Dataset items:
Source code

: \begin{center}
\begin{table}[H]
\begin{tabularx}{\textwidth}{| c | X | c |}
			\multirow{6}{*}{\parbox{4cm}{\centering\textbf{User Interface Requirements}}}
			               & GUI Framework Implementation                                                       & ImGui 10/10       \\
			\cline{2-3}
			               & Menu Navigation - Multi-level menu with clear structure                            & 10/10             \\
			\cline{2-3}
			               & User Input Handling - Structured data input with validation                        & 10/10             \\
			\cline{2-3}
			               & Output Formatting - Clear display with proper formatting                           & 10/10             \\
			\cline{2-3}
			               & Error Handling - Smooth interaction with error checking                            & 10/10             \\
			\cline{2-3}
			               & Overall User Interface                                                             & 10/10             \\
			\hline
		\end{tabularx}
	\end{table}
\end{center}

- [What to do]:
The string "User" marks the lines to copy; report each of them from the data above.

- [Reply]:
			\multirow{6}{*}{\parbox{4cm}{\centering\textbf{User Interface Requirements}}}
			               & User Input Handling - Structured data input with validation                        & 10/10             \\
			               & Overall User Interface                                                             & 10/10             \\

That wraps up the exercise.